Sport embodies this kind open-ended and depersonalized thinking in its own perverse way, a ceaseless pretext for conflict, in which the identity of participants matters less than their willingness to oppose one another., All encounters lead only to another game, with last round's terrorists getting to be the next round's specialists.

Each of the game's 11 maps alternate between oppressive and opulent- a biker gang bunker in a warehouse district here, a marble-floored Beverly Hills mansion there. But the rectilinear interiors quickly make each space feel interchangeable.

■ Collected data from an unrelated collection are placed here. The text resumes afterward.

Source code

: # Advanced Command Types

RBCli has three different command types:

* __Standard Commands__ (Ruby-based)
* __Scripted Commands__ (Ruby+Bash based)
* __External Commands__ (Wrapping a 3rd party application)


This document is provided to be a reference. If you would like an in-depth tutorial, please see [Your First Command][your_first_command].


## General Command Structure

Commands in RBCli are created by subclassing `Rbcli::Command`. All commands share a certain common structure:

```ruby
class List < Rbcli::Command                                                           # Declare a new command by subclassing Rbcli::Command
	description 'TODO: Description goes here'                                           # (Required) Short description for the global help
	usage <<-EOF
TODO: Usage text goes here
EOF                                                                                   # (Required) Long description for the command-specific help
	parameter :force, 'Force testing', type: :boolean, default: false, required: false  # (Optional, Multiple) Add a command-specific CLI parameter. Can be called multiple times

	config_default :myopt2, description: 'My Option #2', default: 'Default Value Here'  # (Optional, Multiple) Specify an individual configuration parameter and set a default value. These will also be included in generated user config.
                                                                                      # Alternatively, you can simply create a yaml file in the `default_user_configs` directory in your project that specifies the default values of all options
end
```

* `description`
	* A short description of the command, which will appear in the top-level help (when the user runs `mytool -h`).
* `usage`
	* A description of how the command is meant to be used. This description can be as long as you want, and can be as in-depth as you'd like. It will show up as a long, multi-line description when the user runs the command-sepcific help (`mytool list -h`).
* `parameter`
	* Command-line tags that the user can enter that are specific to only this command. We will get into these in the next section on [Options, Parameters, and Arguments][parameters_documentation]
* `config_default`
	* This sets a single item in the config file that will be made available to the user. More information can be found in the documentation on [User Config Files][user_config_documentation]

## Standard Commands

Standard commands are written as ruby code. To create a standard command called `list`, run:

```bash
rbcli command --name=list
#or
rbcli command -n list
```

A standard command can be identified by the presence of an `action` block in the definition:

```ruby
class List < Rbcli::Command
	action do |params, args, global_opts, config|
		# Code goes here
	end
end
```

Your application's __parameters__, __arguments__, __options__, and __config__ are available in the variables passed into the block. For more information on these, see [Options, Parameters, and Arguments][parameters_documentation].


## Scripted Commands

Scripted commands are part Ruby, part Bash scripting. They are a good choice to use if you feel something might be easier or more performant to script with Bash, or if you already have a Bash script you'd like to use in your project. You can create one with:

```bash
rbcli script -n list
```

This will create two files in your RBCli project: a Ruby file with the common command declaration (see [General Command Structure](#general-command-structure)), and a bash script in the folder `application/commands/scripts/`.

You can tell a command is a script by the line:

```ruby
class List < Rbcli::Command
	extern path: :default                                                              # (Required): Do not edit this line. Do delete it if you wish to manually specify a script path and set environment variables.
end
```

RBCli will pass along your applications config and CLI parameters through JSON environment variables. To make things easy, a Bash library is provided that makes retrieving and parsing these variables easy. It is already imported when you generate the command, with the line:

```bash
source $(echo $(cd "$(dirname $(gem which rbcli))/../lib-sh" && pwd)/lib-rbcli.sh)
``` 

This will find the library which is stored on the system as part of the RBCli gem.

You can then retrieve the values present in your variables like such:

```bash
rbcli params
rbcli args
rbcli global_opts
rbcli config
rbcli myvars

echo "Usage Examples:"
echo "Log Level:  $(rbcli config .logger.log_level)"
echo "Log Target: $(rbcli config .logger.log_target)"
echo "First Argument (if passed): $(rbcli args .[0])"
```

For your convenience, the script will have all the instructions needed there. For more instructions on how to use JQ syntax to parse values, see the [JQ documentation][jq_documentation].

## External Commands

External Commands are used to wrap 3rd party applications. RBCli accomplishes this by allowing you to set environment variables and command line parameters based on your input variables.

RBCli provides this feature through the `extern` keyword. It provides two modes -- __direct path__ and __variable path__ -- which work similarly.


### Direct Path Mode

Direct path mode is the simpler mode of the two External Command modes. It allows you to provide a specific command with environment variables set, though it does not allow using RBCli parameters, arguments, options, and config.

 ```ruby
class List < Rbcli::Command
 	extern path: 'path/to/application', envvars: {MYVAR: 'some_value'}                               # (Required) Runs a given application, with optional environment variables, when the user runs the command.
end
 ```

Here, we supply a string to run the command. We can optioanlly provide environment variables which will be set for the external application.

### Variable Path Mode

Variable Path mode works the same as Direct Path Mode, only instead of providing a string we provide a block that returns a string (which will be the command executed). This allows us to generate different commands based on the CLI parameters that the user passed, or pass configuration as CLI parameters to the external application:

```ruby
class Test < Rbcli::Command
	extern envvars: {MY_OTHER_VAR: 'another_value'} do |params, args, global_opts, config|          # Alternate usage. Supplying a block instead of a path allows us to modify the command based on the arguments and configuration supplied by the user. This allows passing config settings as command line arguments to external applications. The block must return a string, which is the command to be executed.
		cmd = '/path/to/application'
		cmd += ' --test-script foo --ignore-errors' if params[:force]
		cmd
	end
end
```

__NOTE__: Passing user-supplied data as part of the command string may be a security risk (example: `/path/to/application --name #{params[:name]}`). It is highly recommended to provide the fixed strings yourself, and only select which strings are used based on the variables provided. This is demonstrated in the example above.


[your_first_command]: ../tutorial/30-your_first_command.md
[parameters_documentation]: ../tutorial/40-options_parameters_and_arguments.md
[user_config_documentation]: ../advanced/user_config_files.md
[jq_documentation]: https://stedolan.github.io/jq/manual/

They are spaces built to keep players in a maximum state of uncertainty about their opponents' movements with sight lines regularly interrupted by walls or barricades and where every room has one-too-many entryways to keep track of. The option to plant explosives on walls, which open new paths, ensures that every safe space feels like a sinking ship.

In 1986, shortly after his first novel had turned into best-seller, Tom Clancy delivered a commencement address to the students of Loyola University in Maryland. The child of a postal worker and department store clerk, his obsession with military fiction had come to him in a dream, a salvation from the dead end he felt he'd reached in his early 30s while working as an insurance salesman and supporting a wife and two children. "Nothing is as real as a dream," Clancy said. "The world can change around you, but your dream will not. Your life may change, but your dream doesn't have to."

Clancy has little specific connection to "Siege," but his fantasies of war as a way of liberating one's self from suburban servility are its animating force. As Orwell argued, the enduring appeal of fascist militancy preys on the fact that "human beings don't only want comfort, safety, short working-hours, hygiene, birth-control and, in general, common sense; they also, at least intermittently, want struggle and self-sacrifice, not to mention drums, flags, and loyalty parades."

Games like "Siege" flatter these desires by letting them play out in simulation, endlessly repeating on the screen. Stripped of the vanities of many other shooting games "Siege" is both unforgivably callow and inarguably satisfying. Like parades or fireworks, it's a vision that's only fun if you can forget where it comes from and where it points to.